Part of the problem for talent managers and organisational leaders is that many of the roles and skills required today didn’t exist just 10 years ago and this gap between organisational skills need and role/skills emergence is getting shorter.
The key role of talent management
Given this backdrop, one of the key roles of talent management is to provide a stream of talent for emerging new roles and jobs. Coupled with identifying, developing and retaining ‘A’ performers, the role of talent management is becoming an increasingly critical provider of competitive advantage for organisations.
The question as to what this all means for the management of technical expertise in organisations is important for many organisations.
A new study
A new (2019) has looked at the implications of industry 4.0 on talent management within organisations and what lessons there are for organisations, leaders, managers and talent management professionals.
The study found that:
- There is a new and continually developing set of core competencies which includes:
- Systems thinking
- Critical and creative thinking combined
- Collaboration and people (including emotional) skills and focus, alongside technical skills
- Adaptiveness and flexibility
- Multi-skilling and wider knowledge bases
- Knowledge management capabilities, self-learning and active involvement in communities of practice
- Market / client focus
- The neglected middle. Developing management and leadership skills as early as possible and not waiting for people to get into the position of needing them.

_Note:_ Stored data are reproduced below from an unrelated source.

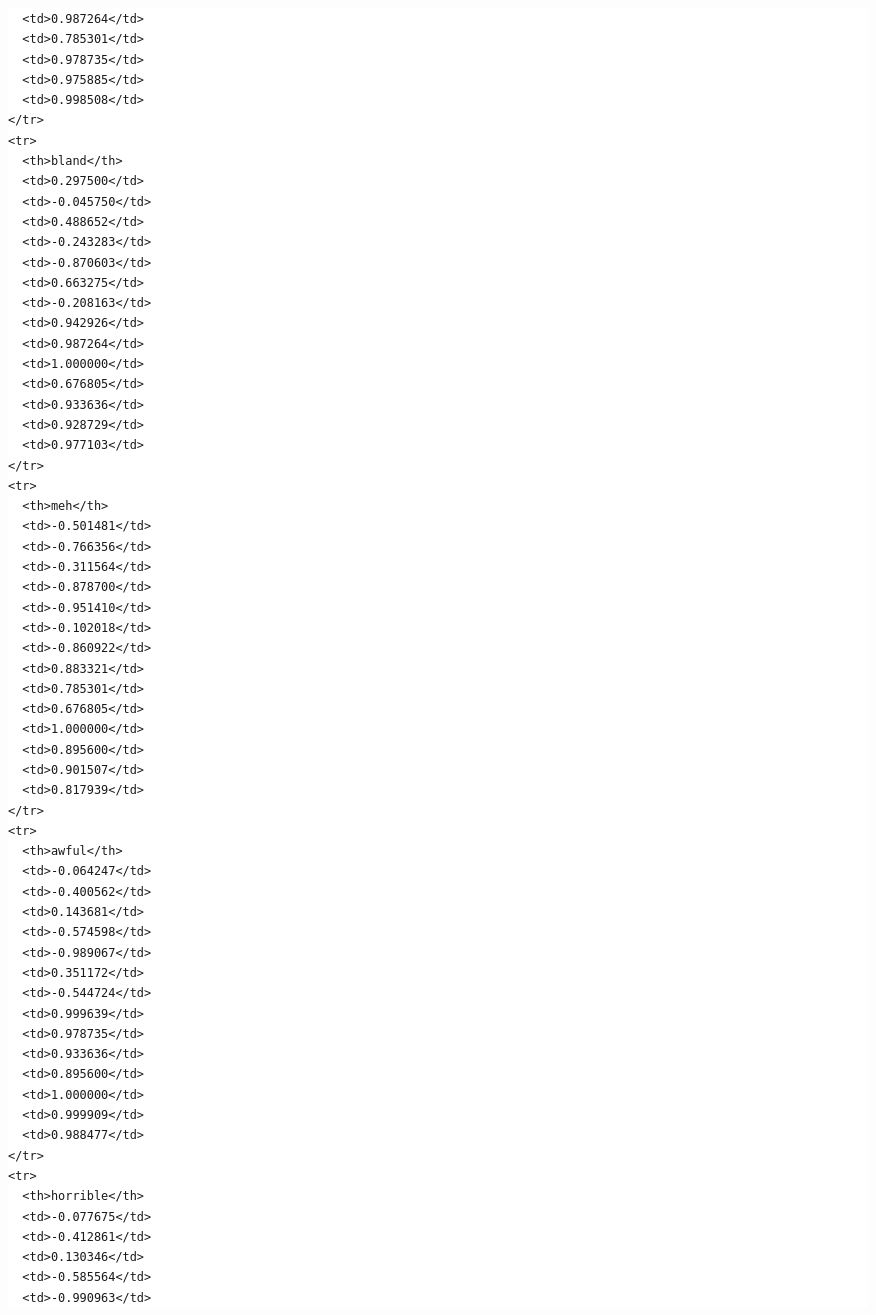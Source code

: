       <td>0.987264</td>
      <td>0.785301</td>
      <td>0.978735</td>
      <td>0.975885</td>
      <td>0.998508</td>
    </tr>
    <tr>
      <th>bland</th>
      <td>0.297500</td>
      <td>-0.045750</td>
      <td>0.488652</td>
      <td>-0.243283</td>
      <td>-0.870603</td>
      <td>0.663275</td>
      <td>-0.208163</td>
      <td>0.942926</td>
      <td>0.987264</td>
      <td>1.000000</td>
      <td>0.676805</td>
      <td>0.933636</td>
      <td>0.928729</td>
      <td>0.977103</td>
    </tr>
    <tr>
      <th>meh</th>
      <td>-0.501481</td>
      <td>-0.766356</td>
      <td>-0.311564</td>
      <td>-0.878700</td>
      <td>-0.951410</td>
      <td>-0.102018</td>
      <td>-0.860922</td>
      <td>0.883321</td>
      <td>0.785301</td>
      <td>0.676805</td>
      <td>1.000000</td>
      <td>0.895600</td>
      <td>0.901507</td>
      <td>0.817939</td>
    </tr>
    <tr>
      <th>awful</th>
      <td>-0.064247</td>
      <td>-0.400562</td>
      <td>0.143681</td>
      <td>-0.574598</td>
      <td>-0.989067</td>
      <td>0.351172</td>
      <td>-0.544724</td>
      <td>0.999639</td>
      <td>0.978735</td>
      <td>0.933636</td>
      <td>0.895600</td>
      <td>1.000000</td>
      <td>0.999909</td>
      <td>0.988477</td>
    </tr>
    <tr>
      <th>horrible</th>
      <td>-0.077675</td>
      <td>-0.412861</td>
      <td>0.130346</td>
      <td>-0.585564</td>
      <td>-0.990963</td>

- The neglected ‘upper end’. The development and updating of many older employees and senior leaders and managers often gets neglected. Older and senior employees often see development as something for younger and newer employees. There can be emotional and credibility issues which reduce this population’s willingness to get involved in their own learning and development. However, it was found that this cohort, if updated, willing and adaptable (issues that often need development), can add significantly to an organisation’s competitiveness.
- Mindset change. The concern for talent management, succession and future proofing needs to occur at every level of the organisation and should not just be left with talent management functions. The study found a worrying ‘we’re still successful’ complacency, even in the face of worsening project outcomes and technological skills’ shortfalls, particularly with project and middle managers. Managers are often unwilling to take risks and try new things, unless something actually breaks down.
- There is a concern that universities are not preparing students for work in terms of the skills (as opposed to the knowledge) needed. This level of development appears to be being left to organisations. The study estimates that it takes between one to two years in the workplace for most graduates to develop the core competencies mentioned above.
Organisations need to take greater levels of responsibility
Organisations need to take greater levels of responsibility for filling their already thin technical talent pipelines and not just rely on the beg, borrow, steal approach. Additionally, there needs to be a shift from just trying to identify ‘A’ Performers to identifying ‘A’ roles and preparing people for them.
Part of the problem the study identifies is that many of the current beliefs about talent management and the role of managers and leaders in this activity need to be updated. Leaders and managers themselves need updating, both in terms of technology and the associated skills, and also in talent management skills.